Kubas Präsident gibt vor Zentralkomitee weitere Reformen bekannt. Todesurteile werden umgewandelt. Parteitag soll 2009 stattfinden

Von Harald Neuber *

Kuba befindet sich weiter auf Reformkurs: Wenige Wochen nach seiner Wahl zum Staats- und Regierungschef hat Raúl Castro am Montag nachmittag (Ortszeit) angekündigt, alle geltenden Todesurteile in Haftzeiten zwischen 30 Jahren und lebenslänglich umzuwandeln. Zugleich kündigte er die Einberufung des VI. Parteitags der Kommunistischen Partei Kubas (PCC) »für die zweite Hälfte des kommenden Jahres« an. Vor wenigen Tagen erst waren auf Weisung des 76jährigen die Renten und die Löhne im Justizwesen um 20 Prozent angehoben worden. Dies solle eine »faire Anerkennung« der Leistungen der Arbeiter und der Staatsanwälte sowie Justizangestellten sein.

Die Neuerungen gab Castro auf einer Sitzung des Zentralkomitees der PCC bekannt. Besonders die Entscheidung zur Todesstrafe erregte im Ausland Aufsehen. Kuba hatte seit Anfang der 90er Jahre ein Moratorium verhängt. Nach einer Entführungswelle von knapp drei Dutzend Schiffen und Flugzeugen Anfang 2003 wurden jedoch drei Bootskidnapper hingerichtet. Auch jetzt beharrt Raúl Castro auf der Beibehaltung der Todesstrafe: »Angesichts eines Imperiums, das uns ständig bedroht, können wir es uns nicht leisten, uns selbst zu entwaffnen«. Von der Umwandlung der Todesstrafe sind nach Regierungsangaben drei Verurteilte betroffen: Ein kubanischer Staatsbürger, der wegen Mordes verurteilt wurde sowie ein Salvadorianer und ein Guatemalteke. Den beiden Mittelamerikanern wurde nachgewiesen, 1997 im Auftrag des antikubanischen Terroristen Luis Posada Carriles mehrere Bomben in der Hauptstadt Havanna gelegt zu haben. Dabei wurde ein italienischer Tourist getötet.

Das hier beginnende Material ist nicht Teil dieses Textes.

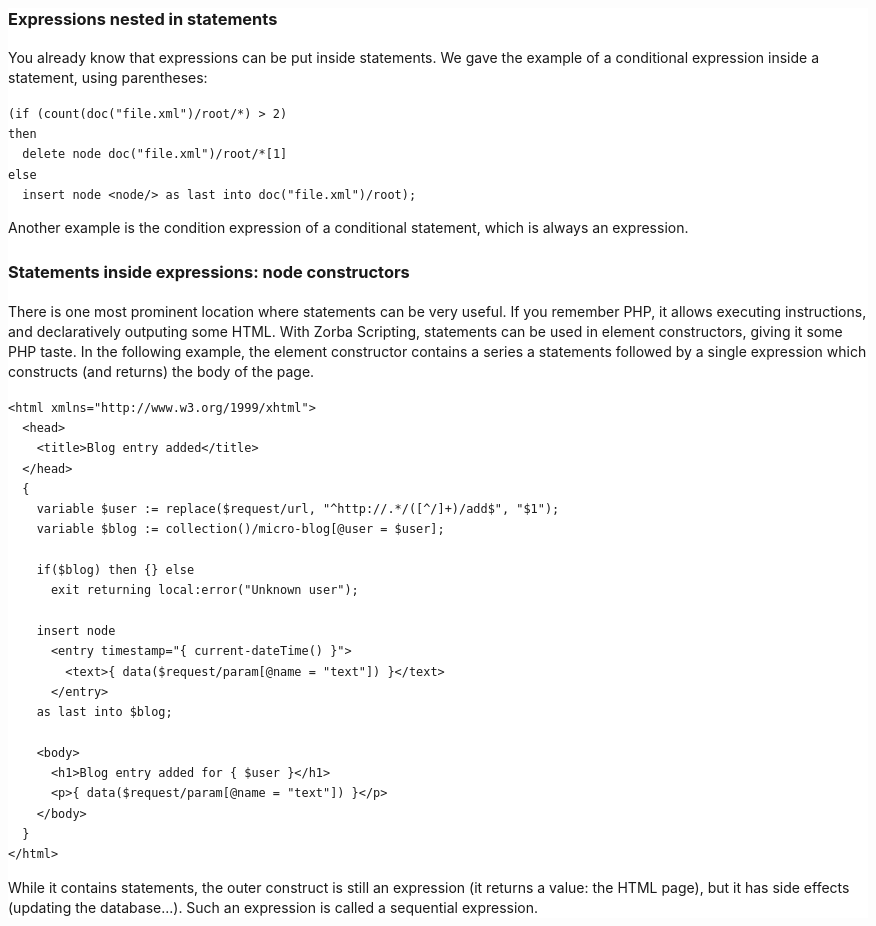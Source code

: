 ### Expressions nested in statements

You already know that expressions can be put inside statements. We gave the example of a conditional expression inside a statement, using parentheses:

```xquery
(if (count(doc("file.xml")/root/*) > 2)
then
  delete node doc("file.xml")/root/*[1]
else
  insert node <node/> as last into doc("file.xml")/root);
```

Another example is the condition expression of a conditional statement, which is always an expression.

### Statements inside expressions: node constructors

There is one most prominent location where statements can be very useful.
If you remember PHP, it allows executing instructions, and declaratively outputing some HTML.
With Zorba Scripting, statements can be used in element constructors, giving it some PHP taste.
In the following example, the element constructor contains a series a statements followed by a single expression which constructs (and returns) the body of the page.

```xquery
<html xmlns="http://www.w3.org/1999/xhtml">
  <head>
    <title>Blog entry added</title>
  </head>
  {
    variable $user := replace($request/url, "^http://.*/([^/]+)/add$", "$1");
    variable $blog := collection()/micro-blog[@user = $user];

    if($blog) then {} else
      exit returning local:error("Unknown user");

    insert node
      <entry timestamp="{ current-dateTime() }">
        <text>{ data($request/param[@name = "text"]) }</text>
      </entry>
    as last into $blog;

    <body>
      <h1>Blog entry added for { $user }</h1>
      <p>{ data($request/param[@name = "text"]) }</p>
    </body>
  }
</html>
```

While it contains statements, the outer construct is still an expression (it returns a value: the HTML page), but it has side effects (updating the database...). Such an expression is called a sequential expression.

Die vollständige Abschaffung der Todesstrafe sei »naiv und verantwortungslos«, sagte Castro mit Verweis auf die Bedrohung aus den USA. Das gelte um so mehr, da ein Verbleib der Republikanischen Partei in der Regierung auch nach den dortigen Wahlen nicht auszuschließen ist. Die konservative Partei verfolgt seit Jahrzehnten eine aggressive Linie gegen die sozialistische Regierung in Havanna.

»Diese Entscheidung wurde trotzdem nicht unter Druck von außen gefaßt«, sagte Castro, »sondern als souveräner Akt und in Übereinstimmung mit der humanitären und ethischen Haltung, von der die kubanische Revolution von Beginn an geprägt war«. Auch wenn die Todesstrafe in der Straf­ordnung des Landes weiter vorgesehen ist, »versteht und akzeptiert Kuba die Argumente der internationalen Bewegung, die sich für ihre Abschaffung oder ein Moratorium einsetzt«.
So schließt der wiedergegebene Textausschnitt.